Через две недели, в ночь перед ее отъездом, они сидели на берегу, и луна стелила по воде серебряную дорожку. Лера молчала, и он молчал, чувствуя, как отчаянно колотится сердце. Он хотел сказать ей всё. Сказать, что она – первая, кого он не хочет покорять, а хочет просто быть рядом всегда. Сказать, что готов бросить всё, переехать в эту глушь, учить деревенских детей литературе, только бы видеть ее глаза каждое утро. Сказать, что она спасла его, сама не зная об этом, вытащила из той пустоты, где он жил годами.
Но вместо этого он спросил:
– Ты когда вернешься?
Она посмотрела на него долгим взглядом, в котором было что-то, чего он не мог расшифровать.
– А ты хочешь, чтобы я вернулась?
Он кивнул, боясь вымолвить слово, чтобы голос не дрогнул.
– Тогда я вернусь, – просто сказала она и улыбнулась той своей улыбкой, от которой у него останавливалось сердце.
Она уехала утром. А он остался на крыльце, вдыхая запах моря и чувствуя, как внутри разливается незнакомая, пугающая, но такая желанная боль. Он понял, что впервые в жизни по-настоящему полюбил. И что теперь все его прежние умения, весь его талант покорять женские сердца, все его победы и трофеи – не стоят ничего. Потому что настоящее чувство оказалось совсем не игрой, не охотой, не завоеванием. Оно оказалось тихим и простым, как этот рассвет над морем. И оно требовало не мастерства, а только одного – способности отдать себя без остатка, не боясь быть уязвимым, не боясь проиграть.

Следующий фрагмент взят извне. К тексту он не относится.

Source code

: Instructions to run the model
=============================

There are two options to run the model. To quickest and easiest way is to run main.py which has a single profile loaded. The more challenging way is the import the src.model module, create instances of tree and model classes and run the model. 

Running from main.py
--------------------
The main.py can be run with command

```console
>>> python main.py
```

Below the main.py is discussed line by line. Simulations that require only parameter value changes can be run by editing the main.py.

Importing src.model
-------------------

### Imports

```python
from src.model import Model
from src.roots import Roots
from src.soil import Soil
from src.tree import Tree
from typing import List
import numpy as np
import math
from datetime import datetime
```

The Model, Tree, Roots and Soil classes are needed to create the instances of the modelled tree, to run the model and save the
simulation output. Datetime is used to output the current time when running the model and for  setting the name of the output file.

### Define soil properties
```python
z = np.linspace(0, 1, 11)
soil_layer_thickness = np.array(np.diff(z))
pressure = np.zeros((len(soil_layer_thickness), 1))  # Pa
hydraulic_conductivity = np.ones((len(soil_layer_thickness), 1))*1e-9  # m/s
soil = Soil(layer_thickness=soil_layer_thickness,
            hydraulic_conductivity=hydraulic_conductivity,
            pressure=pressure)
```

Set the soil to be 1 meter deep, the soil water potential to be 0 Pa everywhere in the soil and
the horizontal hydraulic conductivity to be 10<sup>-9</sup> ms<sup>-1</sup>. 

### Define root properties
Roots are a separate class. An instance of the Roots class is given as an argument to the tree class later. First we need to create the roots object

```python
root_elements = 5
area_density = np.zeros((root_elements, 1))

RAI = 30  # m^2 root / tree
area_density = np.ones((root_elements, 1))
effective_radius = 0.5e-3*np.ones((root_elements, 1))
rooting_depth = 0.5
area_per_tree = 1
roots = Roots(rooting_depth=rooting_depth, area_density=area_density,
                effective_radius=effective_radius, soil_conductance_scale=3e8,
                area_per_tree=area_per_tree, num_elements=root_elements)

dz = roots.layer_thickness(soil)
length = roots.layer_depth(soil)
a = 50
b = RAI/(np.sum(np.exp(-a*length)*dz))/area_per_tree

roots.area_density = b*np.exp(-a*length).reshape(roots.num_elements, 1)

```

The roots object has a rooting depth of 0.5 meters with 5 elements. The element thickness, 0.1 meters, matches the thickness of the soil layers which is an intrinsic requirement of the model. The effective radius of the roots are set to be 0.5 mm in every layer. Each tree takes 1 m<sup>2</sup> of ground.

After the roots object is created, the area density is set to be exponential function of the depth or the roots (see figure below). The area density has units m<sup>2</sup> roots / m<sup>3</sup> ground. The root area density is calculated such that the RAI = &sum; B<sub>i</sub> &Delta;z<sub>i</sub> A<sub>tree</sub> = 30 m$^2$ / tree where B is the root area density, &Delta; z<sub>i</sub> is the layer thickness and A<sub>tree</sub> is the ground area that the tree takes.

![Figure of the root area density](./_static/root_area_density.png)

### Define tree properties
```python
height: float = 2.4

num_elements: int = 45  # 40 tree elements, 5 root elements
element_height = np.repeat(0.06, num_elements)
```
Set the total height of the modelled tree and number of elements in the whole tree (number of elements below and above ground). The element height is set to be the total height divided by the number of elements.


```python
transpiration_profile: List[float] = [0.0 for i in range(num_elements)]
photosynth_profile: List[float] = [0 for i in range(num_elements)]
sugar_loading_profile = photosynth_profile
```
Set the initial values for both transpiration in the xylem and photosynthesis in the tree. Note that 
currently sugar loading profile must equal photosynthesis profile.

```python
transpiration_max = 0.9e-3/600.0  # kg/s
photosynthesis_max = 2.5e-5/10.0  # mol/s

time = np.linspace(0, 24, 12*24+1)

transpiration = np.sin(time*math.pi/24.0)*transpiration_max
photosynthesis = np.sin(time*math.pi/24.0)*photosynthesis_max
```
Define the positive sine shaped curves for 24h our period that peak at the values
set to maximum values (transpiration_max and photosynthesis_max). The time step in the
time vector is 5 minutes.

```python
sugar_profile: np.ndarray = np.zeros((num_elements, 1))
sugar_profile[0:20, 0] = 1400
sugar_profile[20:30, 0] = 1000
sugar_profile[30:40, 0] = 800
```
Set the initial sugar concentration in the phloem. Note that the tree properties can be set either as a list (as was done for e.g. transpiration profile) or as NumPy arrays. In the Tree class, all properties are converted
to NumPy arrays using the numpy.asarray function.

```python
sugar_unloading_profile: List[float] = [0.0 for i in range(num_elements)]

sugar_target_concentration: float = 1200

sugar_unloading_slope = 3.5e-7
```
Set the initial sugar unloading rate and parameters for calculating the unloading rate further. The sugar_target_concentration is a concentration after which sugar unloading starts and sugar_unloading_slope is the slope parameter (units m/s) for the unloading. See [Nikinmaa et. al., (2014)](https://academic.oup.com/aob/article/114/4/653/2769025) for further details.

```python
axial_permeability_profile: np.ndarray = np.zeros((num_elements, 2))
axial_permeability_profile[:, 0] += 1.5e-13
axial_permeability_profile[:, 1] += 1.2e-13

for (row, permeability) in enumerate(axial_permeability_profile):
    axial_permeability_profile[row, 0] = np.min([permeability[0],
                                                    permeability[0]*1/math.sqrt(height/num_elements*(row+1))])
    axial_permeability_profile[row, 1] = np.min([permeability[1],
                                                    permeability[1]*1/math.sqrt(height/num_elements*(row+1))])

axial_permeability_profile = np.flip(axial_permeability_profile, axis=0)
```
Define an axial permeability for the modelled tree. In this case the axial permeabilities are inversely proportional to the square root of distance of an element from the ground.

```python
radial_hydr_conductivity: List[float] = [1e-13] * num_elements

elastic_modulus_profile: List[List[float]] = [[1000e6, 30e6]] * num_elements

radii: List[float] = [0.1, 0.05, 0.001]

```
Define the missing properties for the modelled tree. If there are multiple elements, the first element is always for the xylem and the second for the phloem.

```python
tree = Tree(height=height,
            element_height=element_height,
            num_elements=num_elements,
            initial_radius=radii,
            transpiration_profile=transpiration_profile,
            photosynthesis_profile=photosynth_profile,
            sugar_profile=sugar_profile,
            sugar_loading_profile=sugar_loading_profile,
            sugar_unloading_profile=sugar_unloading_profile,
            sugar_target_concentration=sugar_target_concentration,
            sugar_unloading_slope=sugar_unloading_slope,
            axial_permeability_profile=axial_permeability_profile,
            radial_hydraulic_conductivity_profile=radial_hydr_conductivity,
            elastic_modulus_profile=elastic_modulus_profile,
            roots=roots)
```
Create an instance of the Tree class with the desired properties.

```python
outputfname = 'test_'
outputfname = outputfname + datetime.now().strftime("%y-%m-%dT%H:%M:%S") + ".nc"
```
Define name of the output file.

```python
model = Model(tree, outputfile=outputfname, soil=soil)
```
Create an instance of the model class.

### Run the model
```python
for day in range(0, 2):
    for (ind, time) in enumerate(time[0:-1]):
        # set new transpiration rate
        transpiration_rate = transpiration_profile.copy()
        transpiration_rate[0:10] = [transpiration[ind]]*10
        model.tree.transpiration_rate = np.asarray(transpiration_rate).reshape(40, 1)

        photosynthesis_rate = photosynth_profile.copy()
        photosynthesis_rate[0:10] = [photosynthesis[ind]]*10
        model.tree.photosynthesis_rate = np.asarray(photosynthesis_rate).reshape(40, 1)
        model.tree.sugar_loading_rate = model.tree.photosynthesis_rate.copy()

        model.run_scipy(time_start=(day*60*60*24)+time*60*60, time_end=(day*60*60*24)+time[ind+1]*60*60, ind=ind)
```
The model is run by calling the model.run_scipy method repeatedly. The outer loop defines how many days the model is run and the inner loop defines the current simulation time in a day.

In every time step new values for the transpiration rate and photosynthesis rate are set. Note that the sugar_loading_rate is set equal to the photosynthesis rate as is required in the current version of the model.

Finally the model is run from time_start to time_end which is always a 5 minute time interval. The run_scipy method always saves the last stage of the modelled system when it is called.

Демид сидел на крыльце и смотрел на пустую дорогу, по которой уехала его Лера, и впервые в жизни не знал, что делать дальше. Потому что покорять ее сердце было не нужно – оно и так было его. А вот что делать со своим собственным, которое вдруг оказалось таким живым и таким беззащитным, он не понимал совершенно.
Глава третья
Месяц после отъезда Леры растянулся в бесконечность, где время измерялось не часами и днями, а ударами сердца, которое билось теперь в новом, непривычном ритме. Демид остался в том приморском городке, хотя первоначальный план был ехать дальше, на юг, туда, где море теплее и ночи короче. Но он не мог уехать. Не мог покинуть место, где каждый камень, каждая ступенька крыльца, каждая улочка, ведущая к пляжу, хранили ее присутствие, ее тень, отзвук ее голоса.
Он снял ту самую комнату у тети Зины уже не на неделю, а на месяц, потом еще на месяц, и хозяйка только качала головой, глядя, как он бродит по берегу в одиночестве, собирает ракушки, которые они собирали вместе, и подолгу сидит на крыльце с книгой в руках, не читая, просто глядя на дорогу. Тетя Зина была мудрой женщиной, она видела и понимала больше, чем говорила, и однажды, выйдя к нему с двумя кружками горячего чая с мятой, присела рядом.
– Душа болит, милок? – спросила она просто, без тени осуждения или любопытства.
Демид хотел отшутиться, как делал всегда, когда кто-то пытался залезть в его внутренний мир, но вдруг понял, что не может. Не хочет. Перед этой старой женщиной, вырастившей троих детей и похоронившей мужа, перед ее спокойными глазами, видевшими столько жизней и смертей, его обычная защита не работала.